Component	Role in Snowpipe Workflow
Stage (external stage)	The location in S3 where files are stored or land. Snowpipe reads from this stage.
File Format	Defines how to parse files (e.g. CSV, JSON) — delimiter, quotes, null handling, etc.
Pipe	A Snowflake object wrapping a COPY INTO statement.
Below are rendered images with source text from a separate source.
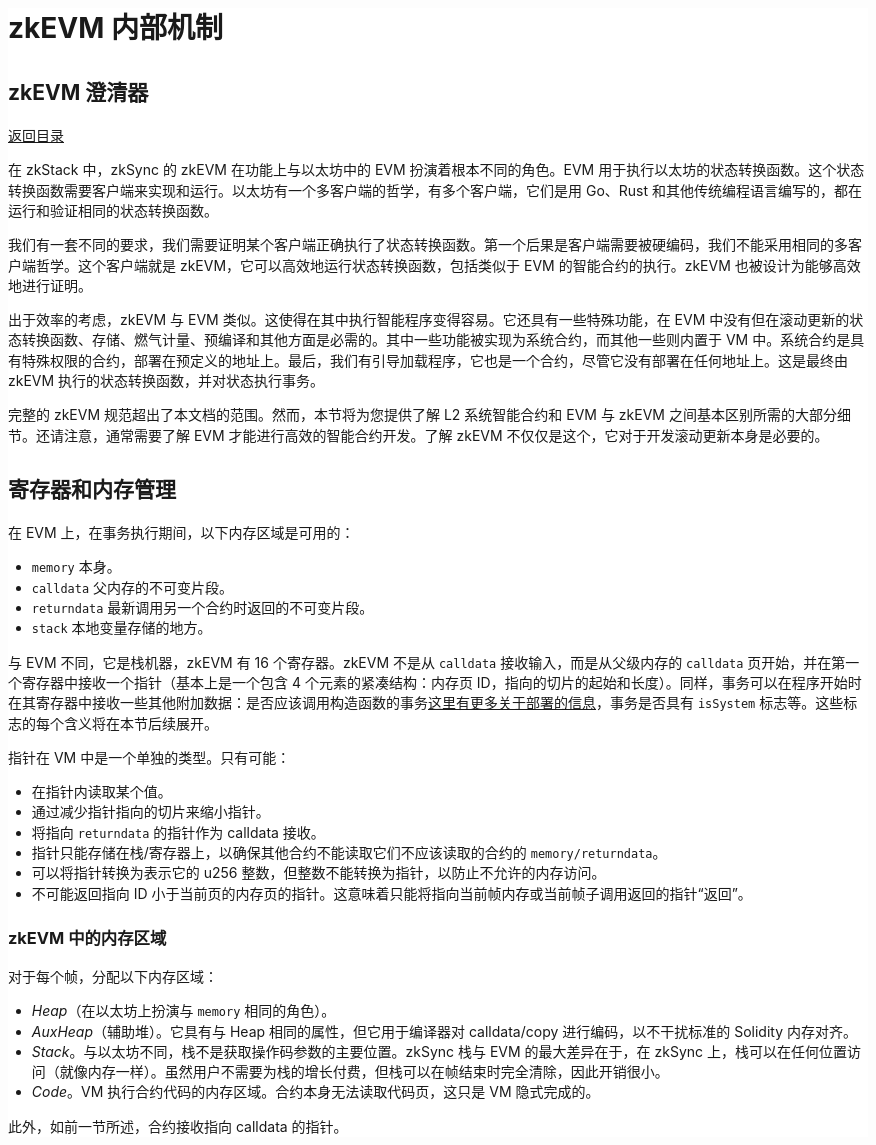 # zkEVM 内部机制

## zkEVM 澄清器

[返回目录](../../specs/README.md)

在 zkStack 中，zkSync 的 zkEVM 在功能上与以太坊中的 EVM 扮演着根本不同的角色。EVM 用于执行以太坊的状态转换函数。这个状态转换函数需要客户端来实现和运行。以太坊有一个多客户端的哲学，有多个客户端，它们是用 Go、Rust 和其他传统编程语言编写的，都在运行和验证相同的状态转换函数。

我们有一套不同的要求，我们需要证明某个客户端正确执行了状态转换函数。第一个后果是客户端需要被硬编码，我们不能采用相同的多客户端哲学。这个客户端就是 zkEVM，它可以高效地运行状态转换函数，包括类似于 EVM 的智能合约的执行。zkEVM 也被设计为能够高效地进行证明。

出于效率的考虑，zkEVM 与 EVM 类似。这使得在其中执行智能程序变得容易。它还具有一些特殊功能，在 EVM 中没有但在滚动更新的状态转换函数、存储、燃气计量、预编译和其他方面是必需的。其中一些功能被实现为系统合约，而其他一些则内置于 VM 中。系统合约是具有特殊权限的合约，部署在预定义的地址上。最后，我们有引导加载程序，它也是一个合约，尽管它没有部署在任何地址上。这是最终由 zkEVM 执行的状态转换函数，并对状态执行事务。

完整的 zkEVM 规范超出了本文档的范围。然而，本节将为您提供了解 L2 系统智能合约和 EVM 与 zkEVM 之间基本区别所需的大部分细节。还请注意，通常需要了解 EVM 才能进行高效的智能合约开发。了解 zkEVM 不仅仅是这个，它对于开发滚动更新本身是必要的。

## 寄存器和内存管理

在 EVM 上，在事务执行期间，以下内存区域是可用的：

- `memory` 本身。
- `calldata` 父内存的不可变片段。
- `returndata` 最新调用另一个合约时返回的不可变片段。
- `stack` 本地变量存储的地方。

与 EVM 不同，它是栈机器，zkEVM 有 16 个寄存器。zkEVM 不是从 `calldata` 接收输入，而是从父级内存的 `calldata` 页开始，并在第一个寄存器中接收一个指针（基本上是一个包含 4 个元素的紧凑结构：内存页 ID，指向的切片的起始和长度）。同样，事务可以在程序开始时在其寄存器中接收一些其他附加数据：是否应该调用构造函数的事务[这里有更多关于部署的信息](https://github.com/matter-labs/zksync-era/blob/main/docs/specs/zk_evm/system_contracts.md#contractdeployer--immutablesimulator)，事务是否具有 `isSystem` 标志等。这些标志的每个含义将在本节后续展开。

指针在 VM 中是一个单独的类型。只有可能：

- 在指针内读取某个值。
- 通过减少指针指向的切片来缩小指针。
- 将指向 `returndata` 的指针作为 calldata 接收。
- 指针只能存储在栈/寄存器上，以确保其他合约不能读取它们不应该读取的合约的 `memory/returndata`。
- 可以将指针转换为表示它的 u256 整数，但整数不能转换为指针，以防止不允许的内存访问。
- 不可能返回指向 ID 小于当前页的内存页的指针。这意味着只能将指向当前帧内存或当前帧子调用返回的指针“返回”。

### zkEVM 中的内存区域

对于每个帧，分配以下内存区域：

- _Heap_（在以太坊上扮演与 `memory` 相同的角色）。
- _AuxHeap_（辅助堆）。它具有与 Heap 相同的属性，但它用于编译器对 calldata/copy 进行编码，以不干扰标准的 Solidity 内存对齐。
- _Stack_。与以太坊不同，栈不是获取操作码参数的主要位置。zkSync 栈与 EVM 的最大差异在于，在 zkSync 上，栈可以在任何位置访问（就像内存一样）。虽然用户不需要为栈的增长付费，但栈可以在帧结束时完全清除，因此开销很小。
- _Code_。VM 执行合约代码的内存区域。合约本身无法读取代码页，这只是 VM 隐式完成的。

此外，如前一节所述，合约接收指向 calldata 的指针。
Snowpipe uses this definition to load new files.
Notification / Event Source	Mechanism by which Snowpipe learns of new files (S3 → SQS, or REST API).
Load queue	Files get queued internally based on notifications or explicit REST calls.
Load history / metadata	Records about which files were loaded, statuses, row counts, etc.

3. How Snowpipe Works (Overview)

Place files in S3: You put your data files in an S3 location that a Snowflake stage points to.
Snowpipe detects new files: It notices new or updated files using either cloud messaging (like SQS) or the REST API.
Files are queued: Snowpipe keeps a list of the new files ready to be loaded.
Data is loaded automatically: Snowflake’s serverless compute reads the files and runs the COPY INTO logic from the pipe, adding the rows into your table.
Tracking and metadata: Snowflake records information about each load, including success or failure, row counts, and status.

Some notes:

Snowpipe may combine or split loads into different transactions based on file size / load patterns.
The order of file loading is not guaranteed to follow absolute staging order because multiple processes handle the queue.
Snowpipe ensures deduplication of files — the same file won’t be loaded twice (unless forced).
Event notifications older than 14 days may not be processed if the pipe was paused.

4. Setup Steps

4.1 Configure S3 / AWS Side

This setup ensures that S3 can send events / allow Snowflake to access files.

4.1.1 Setup S3 Bucket & Prefix

Decide on a bucket and “prefix” (subfolder) in S3 where your files will land, e.g. s3://my-bucket/data/ingest/
Upload initial files there.

4.1.2 Permissions

You need to allow Snowflake to read from your S3 location. You can do this via:

AWS IAM credentials (access key + secret) stored in the stage definition
Storage Integration (recommended) — a more secure way to grant permissions without embedding keys.

If using a storage integration, you configure IAM roles and trust policies in AWS so Snowflake has permission to access that bucket.

4.1.3 Enable S3 Event Notifications (for auto ingest)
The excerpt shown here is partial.